Die Angst vor “Uncle Sam”

Spätestens seit dem „Liberation Day“ am 2. April weiß die Weltgemeinschaft in welche Richtung sich die USA politisch, aber auch wirtschaftlich entwickelt. Aus europäischer Sicht – insbesondere der deutschen – schreit die Angst vor Handelsbarrieren. Die Abhängigkeit der deutschen Exporteure von dem US-Geschäft ist so groß wie seit über zwei Jahrzehnten nicht mehr. Laut Statistischem Bundesamt summierten sich die Ausfuhren in die USA im Jahr 2024 auf rund 161,3 Mrd. EUR (dies entspricht 3,6% des BIPs). Mit einem Anteil von 10,4% aller Exporte entspricht dies dem höchsten Anteil seit 2002. Insgesamt importierte Deutschland 2024 Waren im Wert von 91,5 Mrd. EUR (und somit 7,0% der Importe, was einem Anteil von 2,0% des BIPs entspricht). In Summe ergibt sich daraus ein Überschuss zu Gunsten Deutschlands in Höhe von 69,8 Mrd. EUR (m.a.W. 1,5% des BIPs). Das Handelsvolumen beläuft sich auf 252,8 Mrd. EUR respektive 5,6% der deutschen Wirtschaftsleistung.
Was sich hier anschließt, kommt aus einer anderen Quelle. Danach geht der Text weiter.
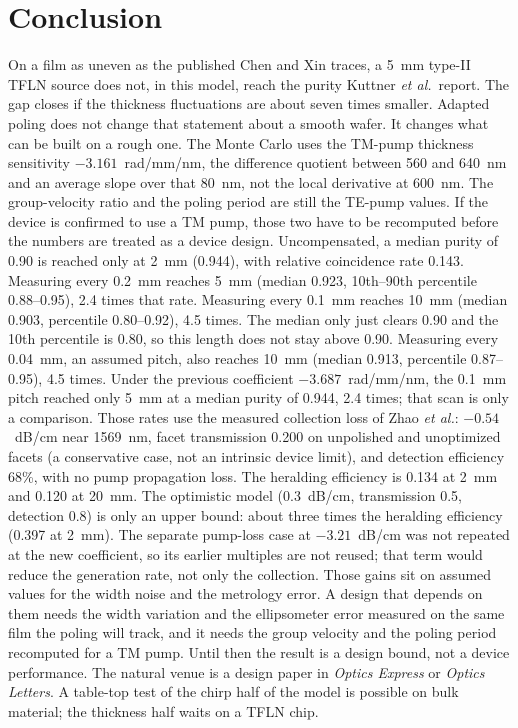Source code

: \documentclass[11pt,a4paper]{article}
\begin{document}
\section{Conclusion}
On a film as uneven as the published Chen and Xin traces, a 5~mm type-II TFLN source does not, in this model, reach the purity Kuttner \emph{et al.}\ report.
The gap closes if the thickness fluctuations are about seven times smaller.
Adapted poling does not change that statement about a smooth wafer.
It changes what can be built on a rough one.
The Monte Carlo uses the TM-pump thickness sensitivity $-3.161$~rad/mm/nm, the difference quotient between 560 and 640~nm and an average slope over that 80~nm, not the local derivative at 600~nm.
The group-velocity ratio and the poling period are still the TE-pump values.
If the device is confirmed to use a TM pump, those two have to be recomputed before the numbers are treated as a device design.
Uncompensated, a median purity of 0.90 is reached only at 2~mm (0.944), with relative coincidence rate 0.143.
Measuring every 0.2~mm reaches 5~mm (median 0.923, 10th--90th percentile 0.88--0.95), 2.4 times that rate.
Measuring every 0.1~mm reaches 10~mm (median 0.903, percentile 0.80--0.92), 4.5 times.
The median only just clears 0.90 and the 10th percentile is 0.80, so this length does not stay above 0.90.
Measuring every 0.04~mm, an assumed pitch, also reaches 10~mm (median 0.913, percentile 0.87--0.95), 4.5 times.
Under the previous coefficient $-3.687$~rad/mm/nm, the 0.1~mm pitch reached only 5~mm at a median purity of 0.944, 2.4 times; that scan is only a comparison.
Those rates use the measured collection loss of Zhao \emph{et al.}: $-0.54$~dB/cm near 1569~nm, facet transmission 0.200 on unpolished and unoptimized facets (a conservative case, not an intrinsic device limit), and detection efficiency 68\%, with no pump propagation loss.
The heralding efficiency is 0.134 at 2~mm and 0.120 at 20~mm.
The optimistic model (0.3~dB/cm, transmission 0.5, detection 0.8) is only an upper bound: about three times the heralding efficiency (0.397 at 2~mm).
The separate pump-loss case at $-3.21$~dB/cm was not repeated at the new coefficient, so its earlier multiples are not reused; that term would reduce the generation rate, not only the collection.
Those gains sit on assumed values for the width noise and the metrology error.
A design that depends on them needs the width variation and the ellipsometer error measured on the same film the poling will track, and it needs the group velocity and the poling period recomputed for a TM pump.
Until then the result is a design bound, not a device performance.
The natural venue is a design paper in \emph{Optics Express} or \emph{Optics Letters}.
A table-top test of the chirp half of the model is possible on bulk material; the thickness half waits on a TFLN chip.



\end{document}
Zunächst war es die Abhängigkeit russischer Energieimporte, die Deutschland aufgrund des Ausbruchs des Ukraine-Krieges zum Verhängnis wurde. Nun scheint dieselbe Abhängigkeit im Hinblick auf die USA für Deutschland zur neuen Herausforderung zu werden.

Doch nicht nur aus deutsch-europäischer Sicht sind die Folgen des von Trump ausgerufenen „Liberation Day“ am 2. April ein Risiko, sondern auch für die USA selbst.

Neben den wirtschaftlichen Folgen für die USA und der Angst vor dem Eintreten einer Rezession, ist das Vertrauen in die USA stark geschädigt. Der CBOE Volatility Index (VIX), welcher die erwartete Schwankungsbreite (und damit Unsicherheit, daher gerne auch als „Angst“-Index bezeichnet) des US-amerikanischen Aktienindex S&P 500 ausdrückt, notierte am 9. April zeitweise auf 57,96 Punkten. Zum Vergleich: der Durchschnittswert für die Jahre 2022-2024 lag bei 19,14 Punkten (Ausbruch des Ukraine-Krieges inbegriffen).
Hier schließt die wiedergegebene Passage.